Start of Block

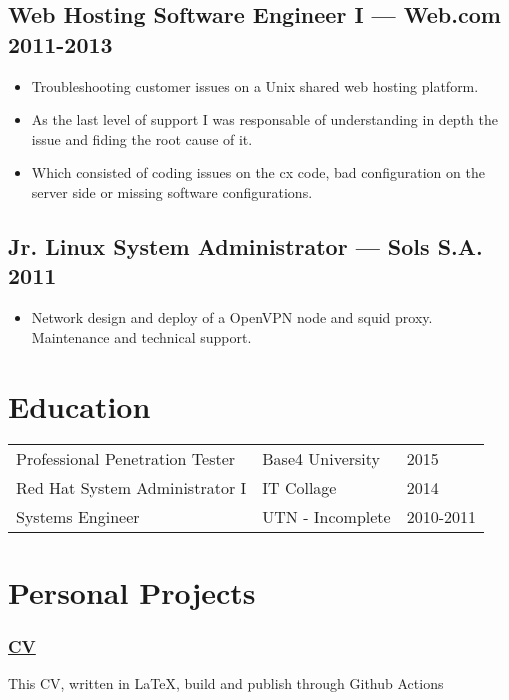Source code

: \documentclass[11pt]{article}
\newcommand{\git}[2]{\href {https://github.com/azimut/{#2}} {#1}}
\begin{document}
\subsection{Web Hosting Software Engineer I --- Web.com \hfill 2011-2013}
\begin{itemize}
  \setlength{\parskip}{0pt}
  \setlength{\itemsep}{0pt plus 1pt}
\item Troubleshooting customer issues on a Unix shared web hosting platform.
\item As the last level of support I was responsable of understanding in depth the issue and fiding the root cause of it.
\item Which consisted of coding issues on the cx code, bad configuration on the server side or missing software configurations.
\end{itemize}

\subsection{Jr. Linux System Administrator --- Sols S.A. \hfill 2011}
\begin{itemize}
  \setlength{\parskip}{0pt}
  \setlength{\itemsep}{0pt plus 1pt}
\item Network design and deploy of a OpenVPN node and squid proxy. Maintenance and technical support.
\end{itemize}


\section{Education}


\begin{tabular}{@{}lll@{}}
  \hspace{.1em} Professional Penetration Tester & Base4 University & 2015 \\
  \hspace{.1em} Red Hat System Administrator I  & IT Collage       & 2014 \\
  \hspace{.1em} Systems Engineer                & UTN - Incomplete & 2010-2011\\
\end{tabular}


\section{Personal Projects}

\subsubsection{\git{CV}{CV}}
This CV, written in LaTeX, build and publish through Github Actions
\end{document}
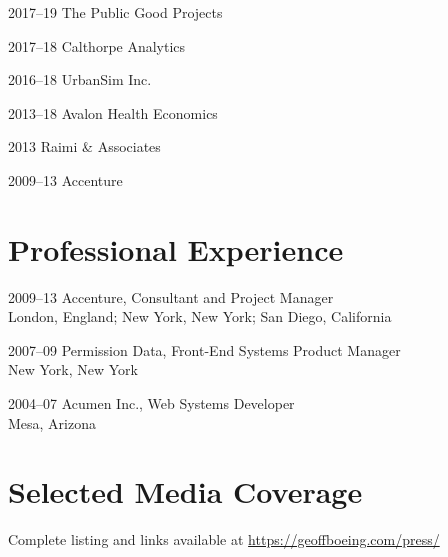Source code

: \documentclass[12pt,letterpaper]{report}
\begin{document}
	\begin{tablist}

		\item[2017--19] \tab The Public Good Projects

		\item[2017--18] \tab Calthorpe Analytics

		\item[2016--18] \tab UrbanSim Inc.

		\item[2013--18] \tab Avalon Health Economics

		\item[2013]     \tab Raimi \& Associates

		\item[2009--13] \tab Accenture

	\end{tablist}



	\section*{Professional Experience}

	\begin{tablist}

		\item[2009--13] \tab Accenture, Consultant and Project Manager\\
							 London, England; New York, New York; San Diego, California

		\item[2007--09] \tab Permission Data, Front-End Systems Product Manager\\
							 New York, New York

		\item[2004--07] \tab Acumen Inc., Web Systems Developer\\
							 Mesa, Arizona

	\end{tablist}



	\section*{Selected Media Coverage}

	Complete listing and links available at \href{https://geoffboeing.com/press/}{https://geoffboeing.com/press/} \bigskip
\end{document}
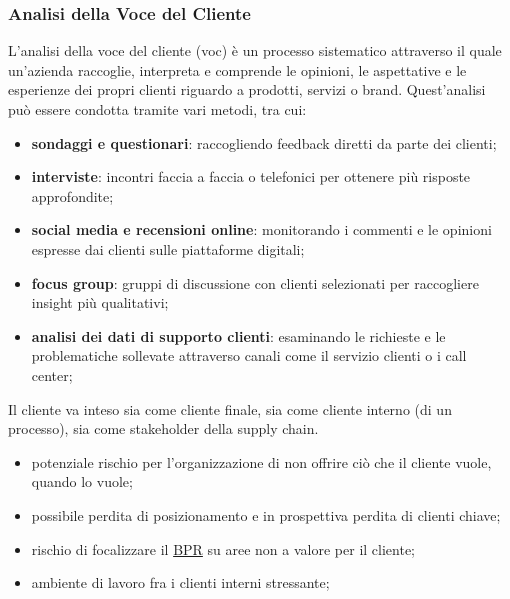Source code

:\subsubsection{Analisi della Voce del Cliente}\label{sub:bpr_analisi_della_voce_del_cliente} %
L'analisi della voce del cliente (\acl{voc}) è un processo sistematico attraverso il quale un'azienda raccoglie, interpreta e comprende le opinioni, le aspettative e le esperienze dei propri clienti riguardo a prodotti, servizi o brand.
Quest'analisi può essere condotta tramite vari metodi, tra cui:
\begin{itemize}
    \item \textbf{sondaggi e questionari}: raccogliendo feedback diretti da parte dei clienti;
    \item \textbf{interviste}: incontri faccia a faccia o telefonici per ottenere più risposte approfondite;
    \item \textbf{social media e recensioni online}: monitorando i commenti e le opinioni espresse dai clienti sulle piattaforme digitali;
    \item \textbf{focus group}: gruppi di discussione con clienti selezionati per raccogliere insight più qualitativi;
    \item \textbf{analisi dei dati di supporto clienti}: esaminando le richieste e le problematiche sollevate attraverso canali come il servizio clienti o i call center;
\end{itemize}
Il cliente va inteso sia come cliente finale, sia come cliente interno (di un processo), sia come stakeholder della supply chain.
\begin{warning}
    \begin{itemize}
        \item potenziale rischio per l'organizzazione di non offrire ciò che il cliente vuole, quando lo vuole;
        \item possibile perdita di posizionamento e in prospettiva perdita di clienti chiave;
        \item rischio di focalizzare il \hyperref[sec:il_business_process_reengineering]{BPR} su aree non a valore per il cliente;
        \item ambiente di lavoro fra i clienti interni stressante;
    \end{itemize}
\end{warning}
%
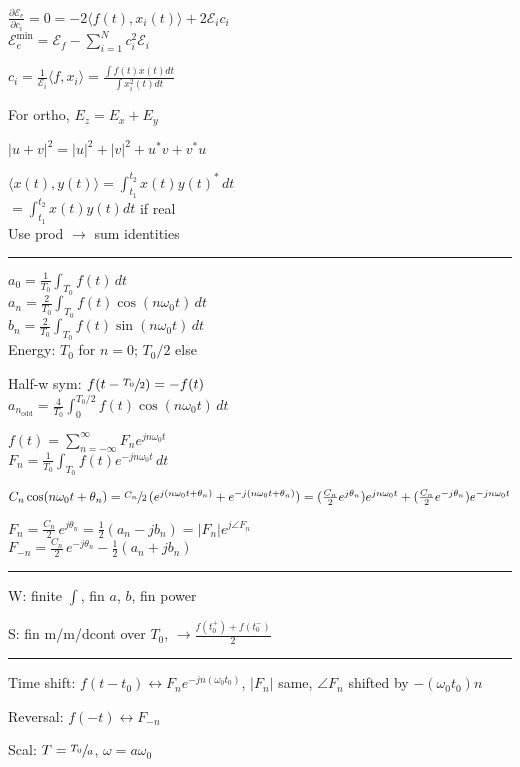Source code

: \documentclass[4pt]{article}
\theoremstyle{definition}
\theoremstyle{definition}
\renewcommand{\o}{\omega}
\newcommand{\ra}{\rightarrow}
\newcommand{\lra}{\leftrightarrow}
\begin{document}
\begin{multicols}{3}
    $\frac{\partial \mathcal{E}_e}{\partial c_i} = 0 = -2 \langle f(t), x_i(t)\rangle + 2\mathcal{E}_i c_i$\\
    $\mathcal{E}_e^{\text{min}} = \mathcal{E}_f - \sum_{i=1}^N c_i^2 \mathcal{E}_i$

    \(c_i = \frac{1}{\mathcal{E}_i}\langle f, x_i\rangle = \frac{\int f(t) x(t) dt}{\int x_i^2(t) dt}\)    

    For ortho, $E_z = E_x + E_y$
        

    $|u+v|^2 = |u|^2 + |v|^2 + u^*v + v^*u$

    $\langle x(t), y(t)\rangle = \int_{t_1}^{t_2} x(t) y(t)^* \, dt$\\
    \( = \int_{t_1}^{t_2} x(t) y(t) dt\) if real\\
    Use prod $\ra$ sum identities
\rule{\linewidth}{0.5pt}
    $a_0 = \frac{1}{T_0} \int_{T_0} f(t)\, dt$\\
    $a_n = \frac{2}{T_0} \int_{T_0} f(t) \cos(n\o_0t)\,dt$\\
    $b_n = \frac{2}{T_0} \int_{T_0} f(t) \sin(n\o_0t)\,dt$\\
    Energy: $T_0$ for $n=0$; $T_0/2$ else
     
    Half-w sym: $f(t - \sfrac{T_0}{2}) = -f(t)$\\
    $a_{n_\mathrm{odd}} = \frac{4}{T_0}\int_{0}^{T_0/2} f(t) \cos (n\o_0 t) \, dt$

    $f(t) = \sum_{n=-\infty}^{\infty} F_n e^{jn\o_0 t}$\\
    $F_n = \frac{1}{T_0}\int_{T_0} f(t) e^{-jn\o_0t}\,dt$

    $C_n\cos(n\o_0 t + \theta_n) = \sfrac{C_n}{2} \, (e^{j(n\o_0t + \theta_n)} + e^{-j(n\o_0 t + \theta_n)}) = (\frac{C_n} 2 e^{j\theta_n}) e^{jn\o_0 t} + (\frac{C_n} 2 e^{-j\theta_n}) e^{-jn\o_0 t}$

    $F_n = \frac{C_n}{2}\, e^{j\theta_n} = \frac 1 2 (a_n - jb_n) = |F_n| e^{j\angle F_n}$\\
    $F_{-n} = \frac{C_n}{2}\, e^{-j\theta_n} - \frac 1 2 (a_n + jb_n)$  %
\rule{\linewidth}{0.5pt}
    W: finite $\int$, fin $a$, $b$, fin power

    S: fin m/m/dcont over $T_0$, $\ra \frac{f(t_0^+) + f(t_0^-)}{2}$
\rule{\linewidth}{0.5pt}
    Time shift: $f(t-t_0)\lra F_n e^{-jn(\o_0 t_0)}$, $|F_n|$ same, $\angle F_n$ shifted by $-(\o_0 t_0)n$

    Reversal: $f(-t)\lra F_{-n}$

    Scal: $T = \sfrac {T_0} a$, $\o = a\o_0$


\end{multicols}
\end{document}

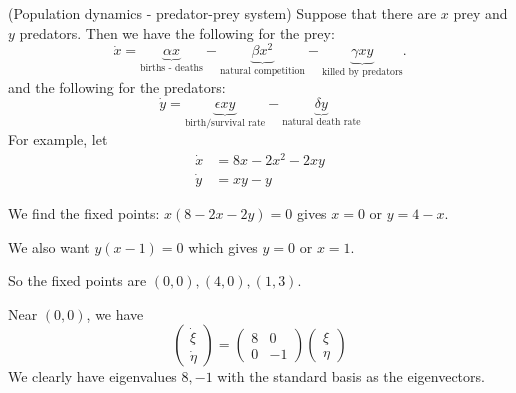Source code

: \documentclass[a4paper]{article}
\begin{document}
\begin{eg}
  (Population dynamics - predator-prey system) Suppose that there are $x$ prey and $y$ predators. Then we have the following for the prey:
\[
\dot x = \underbrace{\alpha x}_{\text{births - deaths}} - \underbrace{\beta x^2}_{\text{natural competition}} - \underbrace{\gamma xy}_{\text{killed by predators}}.
\]
and the following for the predators:
\[
\dot y = \underbrace{\epsilon xy}_{\text{birth/survival rate}} - \underbrace{\delta y}_{\text{natural death rate}}
\]
For example, let
\begin{align*}
  \dot x &= 8x - 2x^2 - 2xy\\
  \dot y &= xy - y
\end{align*}

We find the fixed points: $x(8 - 2x - 2y) = 0$ gives $x = 0$ or $y = 4 - x$.

We also want $y(x - 1) = 0$ which gives $y = 0$ or $x = 1$.

So the fixed points are $(0, 0), (4, 0), (1, 3)$.

Near $(0, 0)$, we have
\[
\begin{pmatrix}
  \dot \xi\\\dot \eta
\end{pmatrix}=
\begin{pmatrix}
  8 & 0\\
  0 & -1
\end{pmatrix}
\begin{pmatrix}
  \xi\\
  \eta
\end{pmatrix}
\]
We clearly have eigenvalues $8, -1$ with the standard basis as the eigenvectors.

\begin{center}
\end{center}


\end{eg}
\end{document}
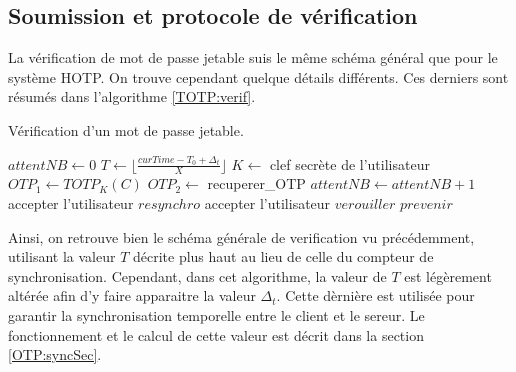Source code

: \documentclass{../res/univ-projet}
\begin{document}
  \subsection{Soumission et protocole de vérification}
    La vérification de mot de passe jetable suis le m\^eme schéma général que pour le système \og{}HOTP\fg{}. On trouve cependant quelque détails différents. Ces derniers 
    sont résumés dans l'algorithme \ref{TOTP:verif}.
    \begin{algorithm}
      \caption{Vérification d'un mot de passe jetable.}
      \label{TOTP:verif}
      
      \begin{algorithmic}
	\STATE $attentNB \leftarrow 0$
	\STATE $T \leftarrow \lfloor{}\frac{curTime - T_0 + \Delta_t}{X}\rfloor{}$
	\STATE $K \leftarrow$ clef secrète de l'utilisateur
	\STATE $OTP_1 \leftarrow TOTP_K(C)$
	  \STATE $OTP_2 \leftarrow$ recuperer\_OTP
	  \STATE $attentNB \leftarrow attentNB + 1$
	    \STATE accepter l'utilisateur
	  \ELSE
	      \STATE $resynchro$
	      \STATE accepter l'utilisateur
	    \ENDIF
	  \ENDIF
	\ENDWHILE
	\STATE $verouiller$
	\STATE $prevenir$
      \end{algorithmic}
    \end{algorithm}
    Ainsi, on retrouve bien le schéma générale de verification vu précédemment, utilisant la valeur $T$ décrite plus haut au lieu de celle du compteur de synchronisation.
    Cependant, dans cet algorithme, la valeur de $T$ est légèrement altérée afin d'y faire apparaitre la valeur $\Delta_t$. Cette dèrnière est utilisée pour garantir la 
    synchronisation temporelle entre le client et le sereur. Le fonctionnement et le calcul de cette valeur est décrit dans la section \ref{OTP:syncSec}.
    
\end{document}
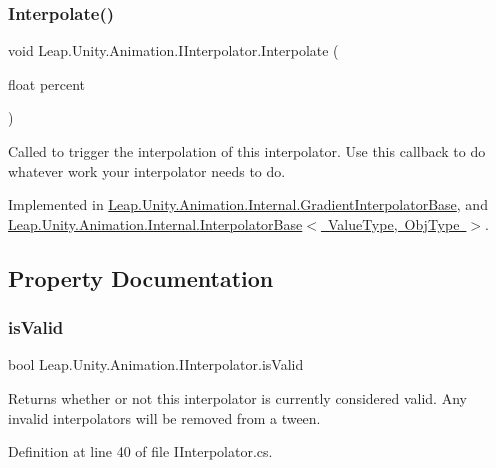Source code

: \subsubsection{\texorpdfstring{Interpolate()}{Interpolate()}}
{\footnotesize\ttfamily void Leap.\+Unity.\+Animation.\+I\+Interpolator.\+Interpolate (\begin{DoxyParamCaption}\item[{float}]{percent }\end{DoxyParamCaption})}



Called to trigger the interpolation of this interpolator. Use this callback to do whatever work your interpolator needs to do. 



Implemented in \mbox{\hyperlink{class_leap_1_1_unity_1_1_animation_1_1_internal_1_1_gradient_interpolator_base_a21af3d1e1373cd6c18a4342952220873}{Leap.\+Unity.\+Animation.\+Internal.\+Gradient\+Interpolator\+Base}}, and \mbox{\hyperlink{class_leap_1_1_unity_1_1_animation_1_1_internal_1_1_interpolator_base_acd571d432a4896887739026e3f9fd936}{Leap.\+Unity.\+Animation.\+Internal.\+Interpolator\+Base$<$ Value\+Type, Obj\+Type $>$}}.



\subsection{Property Documentation}
\mbox{\label{interface_leap_1_1_unity_1_1_animation_1_1_i_interpolator_a0cf0a3c8d78b1baa20dc9702b0a5d264}} 
\subsubsection{\texorpdfstring{isValid}{isValid}}
{\footnotesize\ttfamily bool Leap.\+Unity.\+Animation.\+I\+Interpolator.\+is\+Valid\hspace{0.3cm}{\ttfamily [get]}}



Returns whether or not this interpolator is currently considered valid. Any invalid interpolators will be removed from a tween. 



Definition at line 40 of file I\+Interpolator.\+cs.

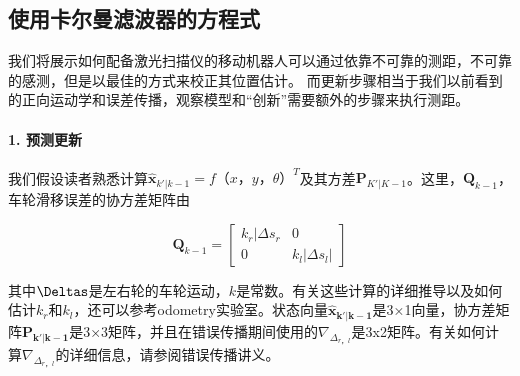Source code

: \subsection{使用卡尔曼滤波器的方程式}
我们将展示如何配备激光扫描仪的移动机器人可以通过依靠不可靠的测距，不可靠的感测，但是以最佳的方式来校正其位置估计。
而更新步骤相当于我们以前看到的正向运动学和误差传播，观察模型和“创新”需要额外的步骤来执行测距。


\paragraph{1. 预测更新}
我们假设读者熟悉计算$\hat{\boldsymbol{x}}_{k'|k-1}=f（x，y，θ）^T$及其方差$\boldsymbol{P}_{K'|K-1}$。这里，$\boldsymbol{Q}_{k-1}$，车轮滑移误差的协方差矩阵由

\begin{equation}
\boldsymbol{Q}_{k-1}=\left[\begin{array}{cc}k_r|\Delta s_r & 0\\0 & k_l|\Delta s_l|\end{array}\right]
\end{equation}


其中$\Deltas$是左右轮的车轮运动，$k$是常数。有关这些计算的详细推导以及如何估计$k_r$和$k_l$，还可以参考odometry实验室。状态向量$\boldsymbol{\hat{x}_{k'|k-1}}$是3×1向量，协方差矩阵$\boldsymbol{P_{k'|k-1}}$是3×3矩阵，并且在错误传播期间使用的$\nabla_{\Delta_{r，l}}$是3x2矩阵。有关如何计算$\nabla_{\Delta_{r，l}}$的详细信息，请参阅错误传播讲义。

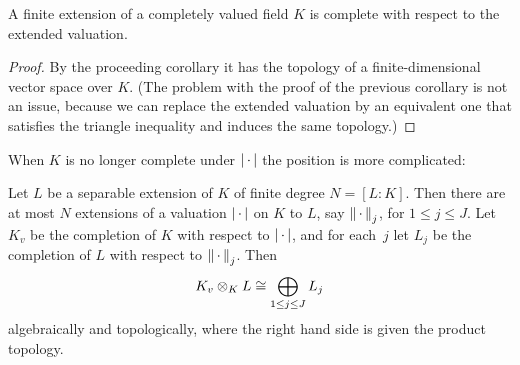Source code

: \begin{corollary}\label{cor:iscomp}
A finite extension of a completely valued field $K$ is complete
with respect to the extended valuation.
\end{corollary}
\begin{proof}
By the proceeding corollary it has the topology of a finite-dimensional
vector space over $K$. (The problem with the proof of the previous
corollary is not an issue, because we can replace the extended valuation
by an equivalent one that satisfies the triangle inequality and
induces the same topology.)
\end{proof}

When $K$ is no longer complete under $\left|\,\cdot\,\right|$ the position is more complicated:
\begin{theorem}\label{thm:extensions}
Let $L$ be a separable extension of $K$ of finite degree
  $N=[L:K]$.  Then there are at most $N$ extensions of a valuation
  $\left|\,\cdot\,\right|$ on $K$ to $L$, say $\left\|\,\cdot\,\right\|_j$, for $1\leq j \leq J$.
  Let $K_v$ be the completion of $K$ with respect to $\left|\,\cdot\,\right|$, and for
  each~$j$ let $L_j$ be the completion of $L$ with respect to
  $\left\|\,\cdot\,\right\|_j$.  Then
\begin{equation}\label{eqn:tenslocal}
  K_v \otimes_K L \cong \bigoplus_{1\leq j\leq J} L_j
\end{equation}
algebraically and topologically, where the right hand side is given
the product topology.
\end{theorem}
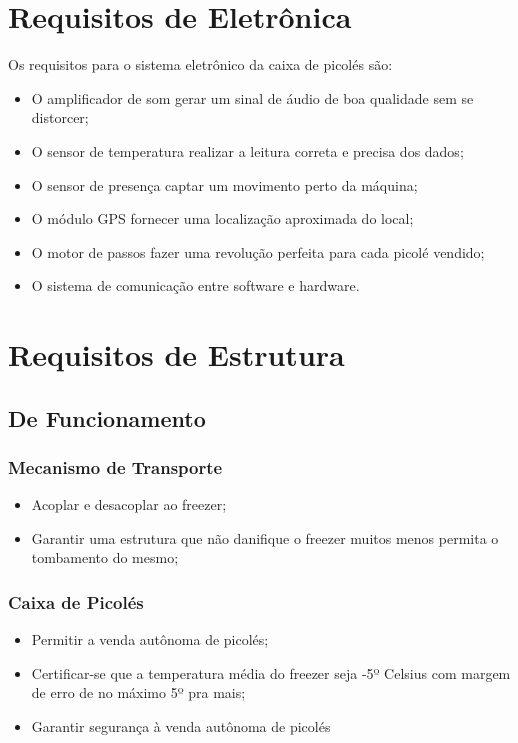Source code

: \section{Requisitos de Eletrônica}

Os requisitos para o sistema eletrônico da caixa de picolés são:

\begin{itemize}
	\item O amplificador de som gerar um sinal de áudio de boa qualidade sem se distorcer;
    \item O sensor de temperatura realizar a leitura correta e precisa dos dados;
    \item O sensor de presença captar um movimento perto da máquina;
    \item O módulo GPS fornecer uma localização aproximada do local;
    \item O motor de passos fazer uma revolução perfeita para cada picolé vendido;
    \item O sistema de comunicação entre software e hardware.
\end{itemize}

\section{Requisitos de Estrutura}

\subsection{De Funcionamento}

\subsubsection{Mecanismo de Transporte}
\begin{itemize}
\item Acoplar e desacoplar ao freezer;
\item Garantir uma estrutura que não danifique o freezer muitos menos permita o tombamento do mesmo;
\end{itemize}

\subsubsection{Caixa de Picolés}
\begin{itemize}
\item Permitir a venda autônoma de picolés;
\item Certificar-se que a temperatura média do freezer seja -5º Celsius com margem de erro de no máximo 5º pra mais;
\item Garantir segurança à venda autônoma de picolés
\end{itemize}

End of Block

-- PROBLEM STATEMENT --
Start at the first line of the records and write out everything up to and including the line containing "web hosting platform.". No pictures.

-- OUTPUT FOR THIS TASK --
Source code

: \documentclass[11pt]{article}
\newcommand{\git}[2]{\href {https://github.com/azimut/{#2}} {#1}}
\begin{document}
\subsection{Web Hosting Software Engineer I --- Web.com \hfill 2011-2013}
\begin{itemize}
  \setlength{\parskip}{0pt}
  \setlength{\itemsep}{0pt plus 1pt}
\item Troubleshooting customer issues on a Unix shared web hosting platform.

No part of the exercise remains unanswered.